‘Talking Turkey’ With Bashar Assad
The defense and intelligence chiefs of Turkey and Syria met in Moscow yesterday. According to the Turkish Defense Ministry, they discussed “the Syrian crisis, refugee crisis and efforts for a joint struggle against all terrorist organizations on Syrian soil.” Syrian state news stated Damascus and Ankara agreed on “the need for the continuation of joint dialogue.”
This is the first time the two governments have had such high-level talks (at least publicly) since the Syrian civil war started in 2011.
Singing a different tune: Turkey and Syria technically are still at war with each other. Turkish troops are literally on the ground in Syria right now. They’re sponsoring a government opposed to that of Syrian President Bashar Assad. Yet it looks like Turkish President Recep Tayyip Erdoğan is accepting that Assad will stay in power. “We don’t have such an issue whether to defeat Assad or not,” he told journalists in August.
Turkey is not the only “moderate” Middle Eastern country reestablishing links with Damascus. In recent days, the United Arab Emirates, Bahrain, Jordan and other Arab states have been warming relations with Syria.

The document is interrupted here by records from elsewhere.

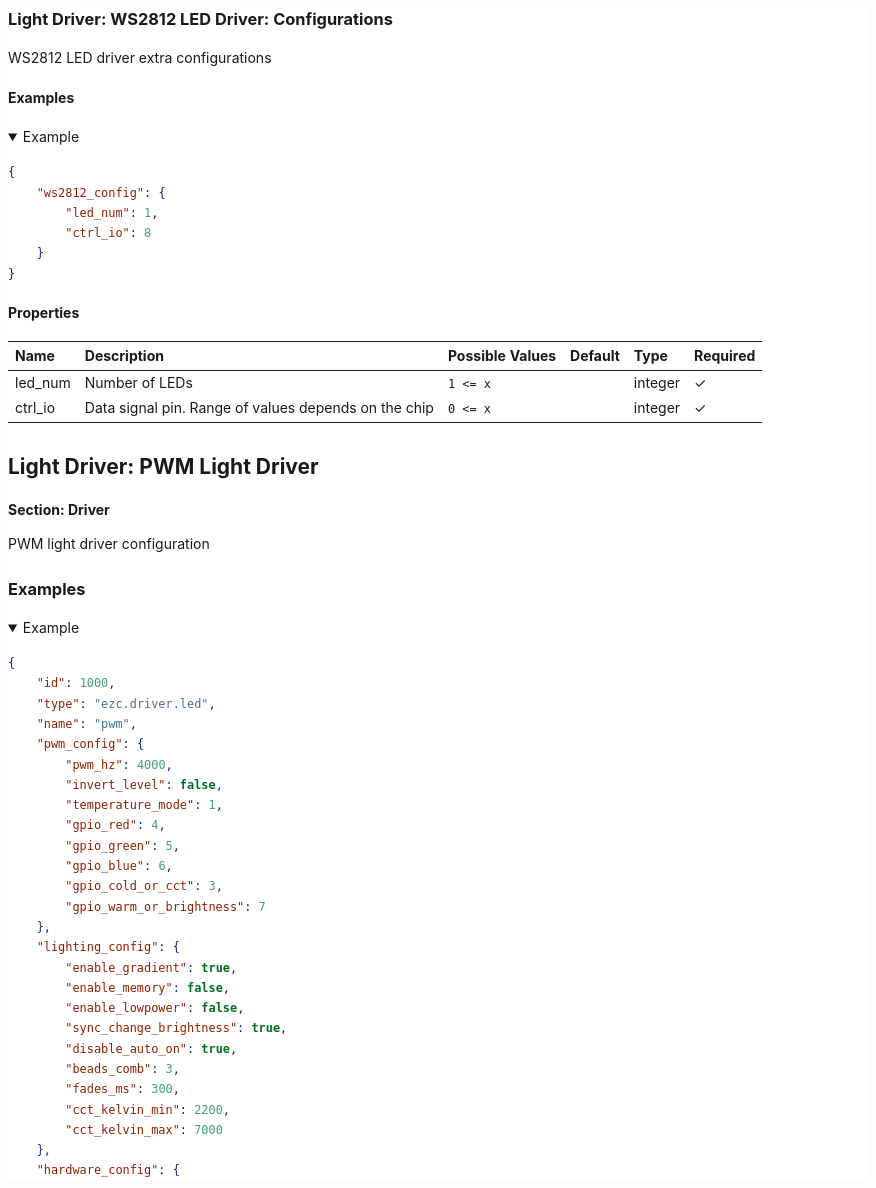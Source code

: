 ### Light Driver: WS2812 LED Driver: Configurations


WS2812 LED driver extra configurations  

#### Examples
  
<details open>  
<summary>Example</summary>

```json
{
    "ws2812_config": {
        "led_num": 1,
        "ctrl_io": 8
    }
}
```  
</details>  

#### Properties

|Name|Description|Possible Values|Default|Type|Required|
| :--- | :--- | :--- | :--- | :--- | :--- |
|led_num|Number of LEDs|`1 <= x`||integer|✓|
|ctrl_io|Data signal pin. Range of values depends on the chip|`0 <= x`||integer|✓|

## Light Driver: PWM Light Driver
  
**Section: Driver**

PWM light driver configuration  

### Examples
  
<details open>  
<summary>Example</summary>

```json
{
    "id": 1000,
    "type": "ezc.driver.led",
    "name": "pwm",
    "pwm_config": {
        "pwm_hz": 4000,
        "invert_level": false,
        "temperature_mode": 1,
        "gpio_red": 4,
        "gpio_green": 5,
        "gpio_blue": 6,
        "gpio_cold_or_cct": 3,
        "gpio_warm_or_brightness": 7
    },
    "lighting_config": {
        "enable_gradient": true,
        "enable_memory": false,
        "enable_lowpower": false,
        "sync_change_brightness": true,
        "disable_auto_on": true,
        "beads_comb": 3,
        "fades_ms": 300,
        "cct_kelvin_min": 2200,
        "cct_kelvin_max": 7000
    },
    "hardware_config": {
```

How the Syrian crisis is ending: Since 2011, Assad has killed thousands of his own people to stay in power. He has dumped chemical weapons on civilians and turned cities to rubble. His actions made him an international pariah. For a while, it looked like relations between Syria and the rest of the world wouldn’t be normalized until Assad was gone. But Turkey’s actions show that the rest of the Islamic world is ready to move on. To learn more of where this is leading, read editor in chief Gerald Flurry’s 2012 article “How the Syrian Crisis Will End.”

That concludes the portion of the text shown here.